Jacqueline Lichtenberg was born in 1942, three months after Pearl Harbor. She grew up in the fifties with all the potentials of nuclear power and all the sf novels of the horrors of mutation. With a degree in chemistry from the University of California at Berkeley, she worked abroad for a while, then got. married and settled down to raise children and write sf novels.
She won early acclaim for her Star Trek fan fiction, the Kraith Series, with a nomination for the Best Fan Writer Hugo, and was primary author of the Bantam paperback, Star Trek Lives! as well as the founder of the Star Trek Welcommittee.
At the same time she was selling stories in an sf universe of her own, Sime/Gen. The second novel to be published, Unto Zeor, Forever, won the 1978 Galaxy Award for spirituality in science fiction. In addition to the three fan-originated amateur magazines dedicated to Sime/Gen, there are now eight novels in the universe, three co-authored with Jean Lorrah, and one Jean Lorrah original. Jacqueline plans many more books in this universe.
Her FIRST LIFEWAVE universe was the result of editorial interest in something other than Sime/Gen, as was the current DUSHAU TRILOGY, and she would like to work in several other universes, as well as trying her hand at television writing.
She is the winner of the 1985 Romantic Times Award for Best Science Fiction Writer and says, "I enjoy blending romance with a touch of the occult and a strong science motif to ask hard questions about life's most basic relationships."

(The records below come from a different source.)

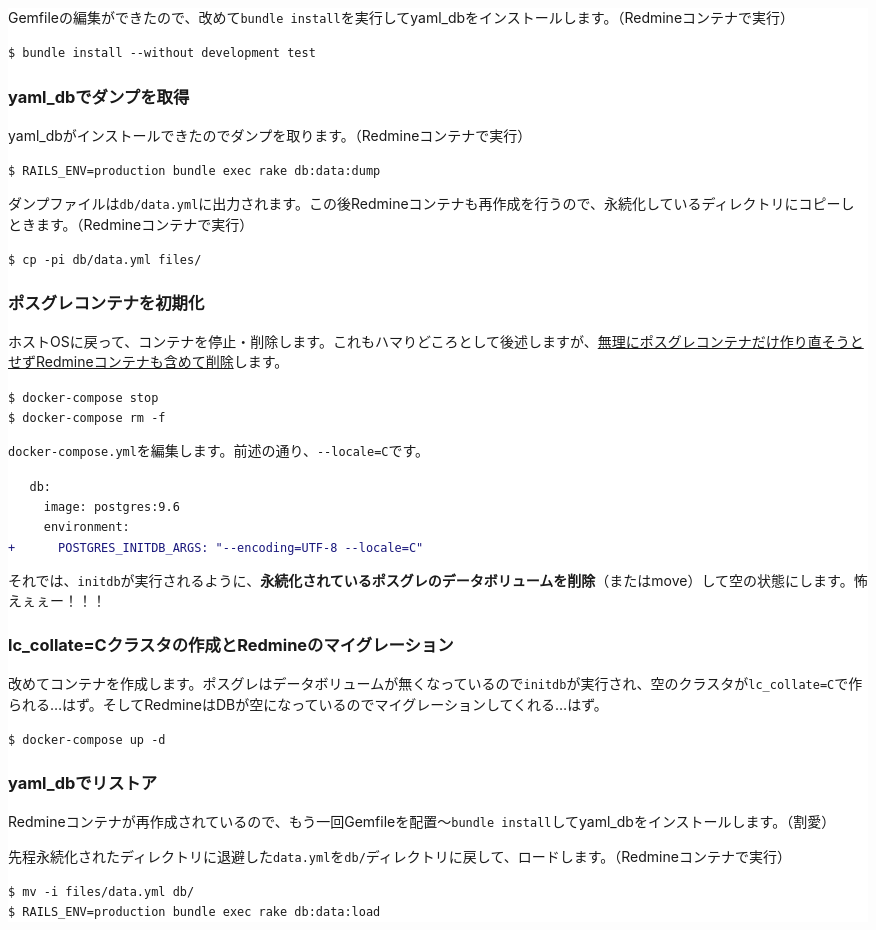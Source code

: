 Gemfileの編集ができたので、改めて`bundle install`を実行してyaml_dbをインストールします。（Redmineコンテナで実行）

```text
$ bundle install --without development test
```

### yaml_dbでダンプを取得

yaml_dbがインストールできたのでダンプを取ります。（Redmineコンテナで実行）

```text
$ RAILS_ENV=production bundle exec rake db:data:dump
```

ダンプファイルは`db/data.yml`に出力されます。この後Redmineコンテナも再作成を行うので、永続化しているディレクトリにコピーしときます。（Redmineコンテナで実行）

```text
$ cp -pi db/data.yml files/
```

### ポスグレコンテナを初期化

ホストOSに戻って、コンテナを停止・削除します。これもハマりどころとして後述しますが、[無理にポスグレコンテナだけ作り直そうとせずRedmineコンテナも含めて削除](#postgresqlコンテナだけを削除しない)します。

```text
$ docker-compose stop
$ docker-compose rm -f
```

`docker-compose.yml`を編集します。前述の通り、`--locale=C`です。

```diff
   db:
     image: postgres:9.6
     environment:
+      POSTGRES_INITDB_ARGS: "--encoding=UTF-8 --locale=C"
```

それでは、`initdb`が実行されるように、**永続化されているポスグレのデータボリュームを削除**（またはmove）して空の状態にします。怖えぇぇー！！！

### lc_collate=Cクラスタの作成とRedmineのマイグレーション

改めてコンテナを作成します。ポスグレはデータボリュームが無くなっているので`initdb`が実行され、空のクラスタが`lc_collate=C`で作られる…はず。そしてRedmineはDBが空になっているのでマイグレーションしてくれる…はず。

```text
$ docker-compose up -d
```

### yaml_dbでリストア

Redmineコンテナが再作成されているので、もう一回Gemfileを配置～`bundle install`してyaml_dbをインストールします。（割愛）

先程永続化されたディレクトリに退避した`data.yml`を`db/`ディレクトリに戻して、ロードします。（Redmineコンテナで実行）

```text
$ mv -i files/data.yml db/
$ RAILS_ENV=production bundle exec rake db:data:load
```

Currently, she runs the Science Fiction Writers of America Speakers' Bureau, and is the one to contact to hire an sf writer to lecture to a group. In her spare time she gives tarot and writing workshops, attends Star Trek and sf conventions, and pursues studies in subjects such as vampires, Arthurian legend, astrology, Star Trek, and Doctor Who. She serves on the Board of Directors of the North American Time Festivals, Inc., which put on Doctor Who conventions, but she has had to put aside many fan activities in order to keep up with her book contracts.